Buying a new home comes with a lot of added costs but skipping a home inspection is not a good idea. Doing so can leave you stuck at the bottom of a money pit. Even if your lender isn’t requiring you to have one done – or you think you can do it yourself – it is a very risky move. You may find yourself paying too much for a house that is in need of pricey repairs. On top of that, there may be structural issues that can pose serious health risks, safety risks or building code violations. Problems like these can put you in the red very quickly. Home inspection reports also uncover any defects that you can use to renegotiate for a better price or walk away from the deal if you choose without losing your deposit. Unfortunately, there are those that will claim they are a home inspector when in reality they are not competent or even qualified to perform one. JMark Inspections offers helpful tips for what to look for when hiring a home inspector.

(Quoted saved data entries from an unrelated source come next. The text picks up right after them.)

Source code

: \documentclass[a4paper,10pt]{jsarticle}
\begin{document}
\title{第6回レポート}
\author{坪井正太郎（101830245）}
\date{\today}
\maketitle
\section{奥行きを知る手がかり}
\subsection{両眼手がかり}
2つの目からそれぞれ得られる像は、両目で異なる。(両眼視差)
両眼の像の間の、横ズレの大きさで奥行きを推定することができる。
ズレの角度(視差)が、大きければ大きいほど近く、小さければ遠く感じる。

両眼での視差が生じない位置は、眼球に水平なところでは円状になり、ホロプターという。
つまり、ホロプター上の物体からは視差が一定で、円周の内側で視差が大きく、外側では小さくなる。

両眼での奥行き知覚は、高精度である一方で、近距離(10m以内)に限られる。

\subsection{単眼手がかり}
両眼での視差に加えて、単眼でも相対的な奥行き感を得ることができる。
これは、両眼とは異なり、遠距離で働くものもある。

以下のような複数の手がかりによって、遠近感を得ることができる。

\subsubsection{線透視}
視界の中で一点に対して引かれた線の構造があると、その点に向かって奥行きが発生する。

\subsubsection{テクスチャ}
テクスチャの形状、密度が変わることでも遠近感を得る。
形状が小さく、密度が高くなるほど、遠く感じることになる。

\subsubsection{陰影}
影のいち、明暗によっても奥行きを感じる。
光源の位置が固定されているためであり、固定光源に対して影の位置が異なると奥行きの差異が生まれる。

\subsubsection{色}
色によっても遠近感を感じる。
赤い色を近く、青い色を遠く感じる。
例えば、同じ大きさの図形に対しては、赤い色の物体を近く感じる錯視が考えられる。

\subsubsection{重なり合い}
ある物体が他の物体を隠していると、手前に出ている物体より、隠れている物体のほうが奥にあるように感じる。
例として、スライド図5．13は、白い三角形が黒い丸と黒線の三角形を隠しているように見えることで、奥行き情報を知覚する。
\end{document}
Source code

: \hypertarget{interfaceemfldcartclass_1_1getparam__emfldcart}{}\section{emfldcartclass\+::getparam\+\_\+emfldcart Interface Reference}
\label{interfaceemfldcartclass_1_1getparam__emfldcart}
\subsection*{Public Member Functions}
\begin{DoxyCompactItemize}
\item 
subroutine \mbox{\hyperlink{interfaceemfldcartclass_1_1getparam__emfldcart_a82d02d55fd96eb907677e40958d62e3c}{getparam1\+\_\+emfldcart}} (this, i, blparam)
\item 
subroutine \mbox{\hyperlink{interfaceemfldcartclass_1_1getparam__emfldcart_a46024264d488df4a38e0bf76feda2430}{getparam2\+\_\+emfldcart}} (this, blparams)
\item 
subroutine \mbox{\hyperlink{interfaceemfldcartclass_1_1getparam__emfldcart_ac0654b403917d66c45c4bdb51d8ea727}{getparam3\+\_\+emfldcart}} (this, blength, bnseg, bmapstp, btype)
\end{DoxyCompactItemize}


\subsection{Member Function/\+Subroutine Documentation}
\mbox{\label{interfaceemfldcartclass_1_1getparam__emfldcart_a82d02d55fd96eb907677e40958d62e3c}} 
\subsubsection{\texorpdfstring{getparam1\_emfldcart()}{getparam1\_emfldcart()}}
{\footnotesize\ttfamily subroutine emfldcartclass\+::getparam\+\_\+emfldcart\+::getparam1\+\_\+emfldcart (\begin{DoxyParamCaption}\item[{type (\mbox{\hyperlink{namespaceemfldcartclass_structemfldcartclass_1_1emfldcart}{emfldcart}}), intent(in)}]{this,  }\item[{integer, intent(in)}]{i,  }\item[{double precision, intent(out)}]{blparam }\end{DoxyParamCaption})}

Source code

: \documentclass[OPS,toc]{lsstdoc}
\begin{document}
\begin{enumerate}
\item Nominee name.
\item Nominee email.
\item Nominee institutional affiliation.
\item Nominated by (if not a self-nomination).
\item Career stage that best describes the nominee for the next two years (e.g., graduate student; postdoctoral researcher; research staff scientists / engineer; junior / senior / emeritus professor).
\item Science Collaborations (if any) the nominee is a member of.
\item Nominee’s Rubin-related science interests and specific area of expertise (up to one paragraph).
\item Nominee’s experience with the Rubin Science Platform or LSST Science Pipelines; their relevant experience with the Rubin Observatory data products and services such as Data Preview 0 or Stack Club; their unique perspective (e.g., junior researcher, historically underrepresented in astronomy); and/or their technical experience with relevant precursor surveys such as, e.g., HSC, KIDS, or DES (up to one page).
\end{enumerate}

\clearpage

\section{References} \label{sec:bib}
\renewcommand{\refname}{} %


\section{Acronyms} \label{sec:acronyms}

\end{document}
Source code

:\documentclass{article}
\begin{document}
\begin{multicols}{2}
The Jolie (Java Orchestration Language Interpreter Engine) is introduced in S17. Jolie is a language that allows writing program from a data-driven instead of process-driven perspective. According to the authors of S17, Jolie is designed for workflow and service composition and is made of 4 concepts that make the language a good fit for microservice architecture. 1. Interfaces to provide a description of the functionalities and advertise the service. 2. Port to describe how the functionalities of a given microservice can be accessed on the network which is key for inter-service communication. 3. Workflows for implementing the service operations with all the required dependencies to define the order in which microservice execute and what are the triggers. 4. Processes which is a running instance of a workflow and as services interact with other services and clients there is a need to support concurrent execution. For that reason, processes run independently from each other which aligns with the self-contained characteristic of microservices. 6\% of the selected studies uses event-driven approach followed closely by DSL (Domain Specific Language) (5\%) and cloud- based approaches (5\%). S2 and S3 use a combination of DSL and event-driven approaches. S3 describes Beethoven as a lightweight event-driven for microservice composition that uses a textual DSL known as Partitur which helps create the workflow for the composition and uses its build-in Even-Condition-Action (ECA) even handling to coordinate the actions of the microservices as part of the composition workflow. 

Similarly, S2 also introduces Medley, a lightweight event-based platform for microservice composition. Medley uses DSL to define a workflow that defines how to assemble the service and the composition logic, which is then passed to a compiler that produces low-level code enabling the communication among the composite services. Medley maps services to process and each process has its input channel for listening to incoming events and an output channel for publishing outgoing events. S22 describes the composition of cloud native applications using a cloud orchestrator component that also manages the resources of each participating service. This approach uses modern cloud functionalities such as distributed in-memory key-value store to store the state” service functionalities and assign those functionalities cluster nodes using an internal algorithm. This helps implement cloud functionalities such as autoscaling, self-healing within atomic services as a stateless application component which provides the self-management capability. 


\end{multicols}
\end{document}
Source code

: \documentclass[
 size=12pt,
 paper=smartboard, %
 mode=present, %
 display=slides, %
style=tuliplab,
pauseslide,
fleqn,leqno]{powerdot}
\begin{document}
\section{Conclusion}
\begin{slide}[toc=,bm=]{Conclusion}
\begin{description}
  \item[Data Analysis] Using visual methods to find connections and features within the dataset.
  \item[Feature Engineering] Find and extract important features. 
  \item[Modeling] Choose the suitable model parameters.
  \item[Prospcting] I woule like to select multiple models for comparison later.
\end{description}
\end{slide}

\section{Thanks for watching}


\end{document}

Tips to Choose a Good Home Inspection Company
1. Make sure the home inspector is certified. Find your inspector by using the websites of trade organizations and cross-check them with online referral and reviews. Having membership in one of these associations means they have undergone a testing and certification process. They also adhere to professional standards and ethics and undergo continuing education.
2. Make sure the home inspector can be unbiased. You can create a conflict of interest if you rely on your realtor to recommend an inspector. That inspector may overlook minor problems to help their friend, the realtor, close the deal. Major problems won’t be overlooked due to liability and reputation, but minor problems can turn into major problems quickly.
3. Make sure the home inspector is qualified. You need to hire an inspector that has a background in the building trades and knows his stuff when it comes to electrical, plumbing and HAVC systems. They should also have knowledge about other infrastructure elements that are critical to the health and functionality of the home. Inquire about the background and experience they have, how many home inspections they have done and ask for proof of licensure and certification.
4. Learn exactly what’s included in the home inspection. The inspector will spend three to four hours at your home scanning for visual clues that something isn’t right. They will not take anything apart to look for hidden problems. Inspections for mold, radon or termites will likely increase the cost of the inspection. Ask upfront you so you know exactly what your inspection is covering for the price you’re paying.
5. Be present at the home inspection. Any reputable home inspector will be more than happy to have you at the inspection. Being there allows you to ask questions and to ensure nothing gets overlooked. You also want to make sure the inspector agrees to get the report to the right people within 24 hours.